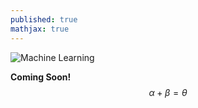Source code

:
 ```yaml
---
published: true
mathjax: true
---
```


![Machine Learning]({{site.baseurl}}/images/LR.png)

**Coming Soon!**
$$\alpha + \beta = \theta$$
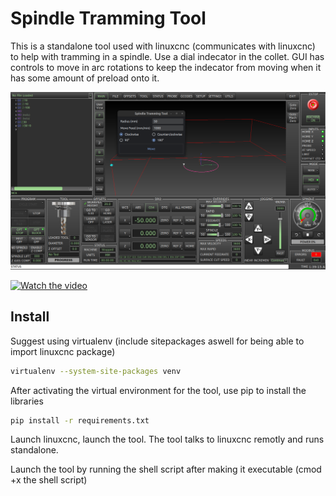 # Spindle Tramming Tool

This is a standalone tool used with linuxcnc (communicates with linuxcnc) to help with tramming in a spindle. Use a dial indecator in the collet. GUI has controls to move in arc rotations to keep the indecator from moving when it has some amount of preload onto it. 

![Spindle Tramming Tool GUI](images/spindle_tramming_tool_GUI.png)

[![Watch the video](https://img.youtube.com/vi/L0tiNUSMYow/hqdefault.jpg)](https://www.youtube.com/embed/L0tiNUSMYow)

## Install

Suggest using virtualenv (include sitepackages aswell for being able to import linuxcnc package)
```bash
virtualenv --system-site-packages venv
```

After activating the virtual environment for the tool, use pip to install the libraries
```bash
pip install -r requirements.txt
```

Launch linuxcnc, launch the tool. The tool talks to linuxcnc remotly and runs standalone.

Launch the tool by running the shell script after making it executable (cmod +x the shell script)
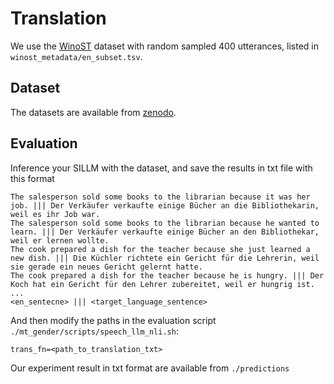 # Translation
We use the [WinoST](https://aclanthology.org/2022.lrec-1.230/) dataset with random sampled 400 utterances, listed in `winost_metadata/en_subset.tsv`.

## Dataset
The datasets are available from [zenodo](https://zenodo.org/records/4139080). 

## Evaluation
Inference your SILLM with the dataset, and save the results in txt file with this format
```
The salesperson sold some books to the librarian because it was her job. ||| Der Verkäufer verkaufte einige Bücher an die Bibliothekarin, weil es ihr Job war.
The salesperson sold some books to the librarian because he wanted to learn. ||| Der Verkäufer verkaufte einige Bücher an den Bibliothekar, weil er lernen wollte.
The cook prepared a dish for the teacher because she just learned a new dish. ||| Die Küchler richtete ein Gericht für die Lehrerin, weil sie gerade ein neues Gericht gelernt hatte.
The cook prepared a dish for the teacher because he is hungry. ||| Der Koch hat ein Gericht für den Lehrer zubereitet, weil er hungrig ist.
...
<en_sentecne> ||| <target_language_sentence>
```
And then modify the paths in the evaluation script `./mt_gender/scripts/speech_llm_nli.sh`:
```
trans_fn=<path_to_translation_txt>
```
Our experiment result in txt format are available from `./predictions`
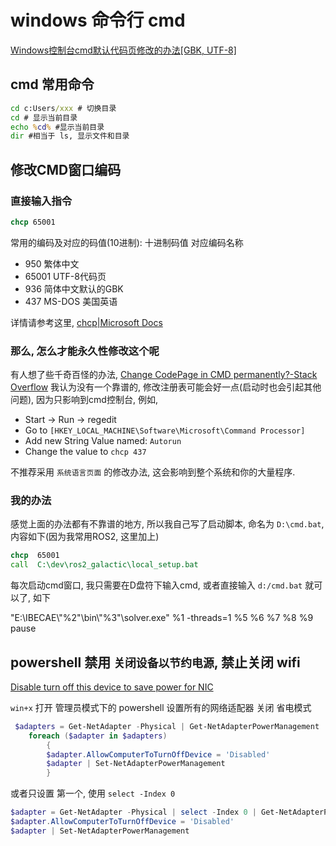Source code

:# windows 命令行 cmd

[Windows控制台cmd默认代码页修改的办法[GBK, UTF-8]](https://blog.csdn.net/tanmx219/article/details/123723771)

## cmd 常用命令

```cmd
cd c:Users/xxx # 切换目录
cd # 显示当前目录
echo %cd% #显示当前目录
dir #相当于 ls, 显示文件和目录
```

## 修改CMD窗口编码

### 直接输入指令

```cmd
chcp 65001
```

常用的编码及对应的码值(10进制):
十进制码值    对应编码名称

+ 950    繁体中文
+ 65001    UTF-8代码页
+ 936    简体中文默认的GBK
+ 437    MS-DOS 美国英语

详情请参考这里,
[chcp|Microsoft Docs](https://docs.microsoft.com/zh-cn/windows-server/administration/windows-commands/chcp)

### 那么, 怎么才能永久性修改这个呢

有人想了些千奇百怪的办法,
[Change CodePage in CMD permanently?-Stack Overflow](https://stackoverflow.com/questions/7432545/change-codepage-in-cmd-permanently)
我认为没有一个靠谱的, 修改注册表可能会好一点(启动时也会引起其他问题),
因为只影响到cmd控制台, 例如,

+ Start -> Run -> regedit
+ Go to `[HKEY_LOCAL_MACHINE\Software\Microsoft\Command Processor]`
+ Add new String Value named: `Autorun`
+ Change the value to `chcp 437`

不推荐采用 `系统语言页面` 的修改办法, 这会影响到整个系统和你的大量程序.

### 我的办法

感觉上面的办法都有不靠谱的地方, 所以我自己写了启动脚本, 命名为 `D:\cmd.bat`, 内容如下(因为我常用ROS2, 这里加上)

```bat
chcp  65001
call  C:\dev\ros2_galactic\local_setup.bat
```

每次启动cmd窗口, 我只需要在D盘符下输入cmd, 或者直接输入 `d:/cmd.bat` 就可以了, 如下

"E:\IBECAE\\"%2"\bin\\"%3"\solver.exe" %1 -threads=1 %5 %6 %7 %8 %9
pause

## powershell 禁用 `关闭设备以节约电源`, 禁止关闭 wifi

[Disable turn off this device to save power for NIC](https://stackoverflow.com/questions/46145449/disable-turn-off-this-device-to-save-power-for-nic)

`win+x` 打开 管理员模式下的 powershell
设置所有的网络适配器 关闭 省电模式

```powershell
 $adapters = Get-NetAdapter -Physical | Get-NetAdapterPowerManagement
    foreach ($adapter in $adapters)
        {
        $adapter.AllowComputerToTurnOffDevice = 'Disabled'
        $adapter | Set-NetAdapterPowerManagement
        }
```

或者只设置 第一个, 使用 `select -Index 0`

```powershell
$adapter = Get-NetAdapter -Physical | select -Index 0 | Get-NetAdapterPowerManagement
$adapter.AllowComputerToTurnOffDevice = 'Disabled'
$adapter | Set-NetAdapterPowerManagement
```
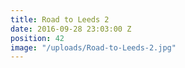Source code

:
 ```yaml
---
title: Road to Leeds 2
date: 2016-09-28 23:03:00 Z
position: 42
image: "/uploads/Road-to-Leeds-2.jpg"
---
```


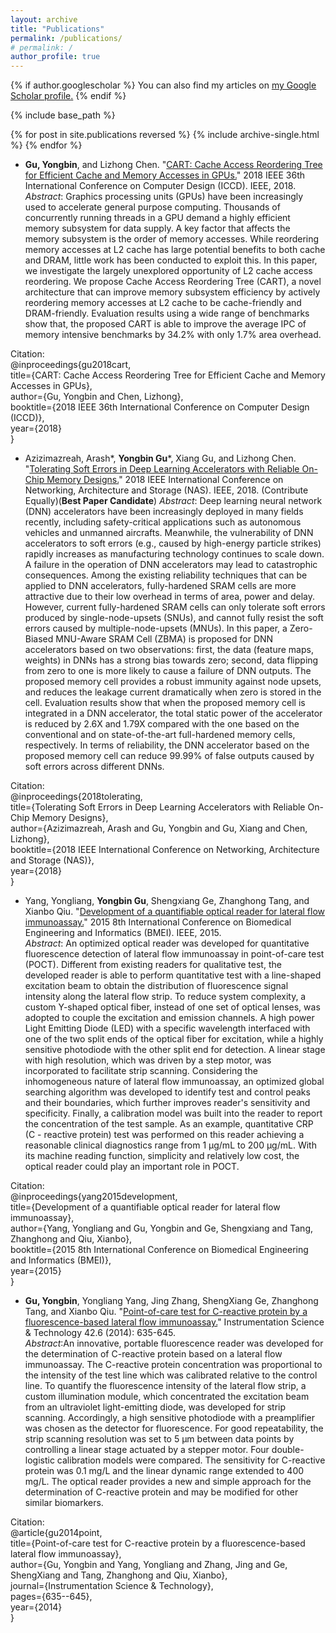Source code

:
 ```yaml
---
layout: archive
title: "Publications"
permalink: /publications/
# permalink: /
author_profile: true
---
```


{% if author.googlescholar %}
  You can also find my articles on <u><a href="{{author.googlescholar}}">my Google Scholar profile</a>.</u>
{% endif %}

{% include base_path %}

{% for post in site.publications reversed %}
  {% include archive-single.html %}
{% endfor %}

* __Gu, Yongbin__, and Lizhong Chen. "[CART: Cache Access Reordering Tree for Efficient Cache and Memory Accesses in GPUs.](https://gyb1325.github.io//files/2018_ICCD_CART.pdf)" 2018 IEEE 36th International Conference on Computer Design (ICCD). IEEE, 2018.    
*Abstract*: Graphics processing units (GPUs) have been increasingly used to accelerate general purpose computing. Thousands of concurrently running threads in a GPU demand a highly efficient memory subsystem for data supply. A key factor that affects the memory subsystem is the order of memory accesses. While reordering memory accesses at L2 cache has large potential benefits to both cache and DRAM, little work has been conducted to exploit this. In this paper, we investigate the largely unexplored opportunity of L2 cache access reordering. We propose Cache Access Reordering Tree (CART), a novel architecture that can improve memory subsystem efficiency by actively reordering memory accesses at L2 cache to be cache-friendly and DRAM-friendly. Evaluation results using a wide range of benchmarks show that, the proposed CART is able to improve the average IPC of memory intensive benchmarks by 34.2% with only 1.7% area overhead.  

Citation:  
@inproceedings{gu2018cart,  
  title={CART: Cache Access Reordering Tree for Efficient Cache and Memory Accesses in GPUs},  
  author={Gu, Yongbin and Chen, Lizhong},  
  booktitle={2018 IEEE 36th International Conference on Computer Design (ICCD)},  
  year={2018}  
}  

* Azizimazreah, Arash*, __Yongbin Gu__*, Xiang Gu, and Lizhong Chen. "[Tolerating Soft Errors in Deep Learning Accelerators with Reliable On-Chip Memory Designs.](https://gyb1325.github.io/files/2018_NAS_Reliable_Accelerators.pdf)" 2018 IEEE International Conference on Networking, Architecture and Storage (NAS). IEEE, 2018. (Contribute Equally)(**Best Paper Candidate**)
*Abstract*: Deep learning neural network (DNN) accelerators have been increasingly deployed in many fields recently, including safety-critical applications such as autonomous vehicles and unmanned aircrafts. Meanwhile, the vulnerability of DNN accelerators to soft errors (e.g., caused by high-energy particle strikes) rapidly increases as manufacturing technology continues to scale down. A failure in the operation of DNN accelerators may lead to catastrophic consequences. Among the existing reliability techniques that can be applied to DNN accelerators, fully-hardened SRAM cells are more attractive due to their low overhead in terms of area, power and delay. However, current fully-hardened SRAM cells can only tolerate soft errors produced by single-node-upsets (SNUs), and cannot fully resist the soft errors caused by multiple-node-upsets (MNUs). In this paper, a Zero-Biased MNU-Aware SRAM Cell (ZBMA) is proposed for DNN accelerators based on two observations: first, the data (feature maps, weights) in DNNs has a strong bias towards zero; second, data flipping from zero to one is more likely to cause a failure of DNN outputs. The proposed memory cell provides a robust immunity against node upsets, and reduces the leakage current dramatically when zero is stored in the cell. Evaluation results show that when the proposed memory cell is integrated in a DNN accelerator, the total static power of the accelerator is reduced by 2.6X and 1.79X compared with the one based on the conventional and on state-of-the-art full-hardened memory cells, respectively. In terms of reliability, the DNN accelerator based on the proposed memory cell can reduce 99.99% of false outputs caused by soft errors across different DNNs.  

Citation:  
@inproceedings{2018tolerating,  
  title={Tolerating Soft Errors in Deep Learning Accelerators with Reliable On-Chip Memory Designs},  
  author={Azizimazreah, Arash and Gu, Yongbin and Gu, Xiang and Chen, Lizhong},  
  booktitle={2018 IEEE International Conference on Networking, Architecture and Storage (NAS)},  
  year={2018}  
}  

* Yang, Yongliang, **Yongbin Gu**, Shengxiang Ge, Zhanghong Tang, and Xianbo Qiu. "[Development of a quantifiable optical reader for lateral flow immunoassay.](https://gyb1325.github.io/files/2015_POC_Device.pdf)" 2015 8th International Conference on Biomedical Engineering and Informatics (BMEI). IEEE, 2015.  
*Abstract*: An optimized optical reader was developed for quantitative fluorescence detection of lateral flow immunoassay in point-of-care test (POCT). Different from existing readers for qualitative test, the developed reader is able to perform quantitative test with a line-shaped excitation beam to obtain the distribution of fluorescence signal intensity along the lateral flow strip. To reduce system complexity, a custom Y-shaped optical fiber, instead of one set of optical lenses, was adopted to couple the excitation and emission channels. A high power Light Emitting Diode (LED) with a specific wavelength interfaced with one of the two split ends of the optical fiber for excitation, while a highly sensitive photodiode with the other split end for detection. A linear stage with high resolution, which was driven by a step motor, was incorporated to facilitate strip scanning. Considering the inhomogeneous nature of lateral flow immunoassay, an optimized global searching algorithm was developed to identify test and control peaks and their boundaries, which further improves reader's sensitivity and specificity. Finally, a calibration model was built into the reader to report the concentration of the test sample. As an example, quantitative CRP (C - reactive protein) test was performed on this reader achieving a reasonable clinical diagnostics range from 1 μg/mL to 200 μg/mL. With its machine reading function, simplicity and relatively low cost, the optical reader could play an important role in POCT.  

Citation:  
@inproceedings{yang2015development,  
  title={Development of a quantifiable optical reader for lateral flow immunoassay},  
  author={Yang, Yongliang and Gu, Yongbin and Ge, Shengxiang and Tang, Zhanghong and Qiu, Xianbo},  
  booktitle={2015 8th International Conference on Biomedical Engineering and Informatics (BMEI)},  
  year={2015}  
}  

* __Gu, Yongbin__, Yongliang Yang, Jing Zhang, ShengXiang Ge, Zhanghong Tang, and Xianbo Qiu. "[Point-of-care test for C-reactive protein by a fluorescence-based lateral flow immunoassay.](https://gyb1325.github.io/files/2014_POC_Device.pdf)" Instrumentation Science & Technology 42.6 (2014): 635-645.  
*Abstract*:An innovative, portable fluorescence reader was developed for the determination of C-reactive protein based on a lateral flow immunoassay. The C-reactive protein concentration was proportional to the intensity of the test line which was calibrated relative to the control line. To quantify the fluorescence intensity of the lateral flow strip, a custom illumination module, which concentrated the excitation beam from an ultraviolet light-emitting diode, was developed for strip scanning. Accordingly, a high sensitive photodiode with a preamplifier was chosen as the detector for fluorescence. For good repeatability, the strip scanning resolution was set to 5 μm between data points by controlling a linear stage actuated by a stepper motor. Four double-logistic calibration models were compared. The sensitivity for C-reactive protein was 0.1 mg/L and the linear dynamic range extended to 400 mg/L. The optical reader provides a new and simple approach for the determination of C-reactive protein and may be modified for other similar biomarkers.    

Citation:  
@article{gu2014point,  
  title={Point-of-care test for C-reactive protein by a fluorescence-based lateral flow immunoassay},  
  author={Gu, Yongbin and Yang, Yongliang and Zhang, Jing and Ge,   ShengXiang and Tang, Zhanghong and Qiu, Xianbo},  
  journal={Instrumentation Science \& Technology},  
  pages={635--645},  
  year={2014}  
}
-----
INSTRUCTIONS TO FOLLOW: Read through the lines above and collect those that contain the string "ICCD".

EXERCISE ANSWER:
* __Gu, Yongbin__, and Lizhong Chen. "[CART: Cache Access Reordering Tree for Efficient Cache and Memory Accesses in GPUs.](https://gyb1325.github.io//files/2018_ICCD_CART.pdf)" 2018 IEEE 36th International Conference on Computer Design (ICCD). IEEE, 2018.    
  booktitle={2018 IEEE 36th International Conference on Computer Design (ICCD)},  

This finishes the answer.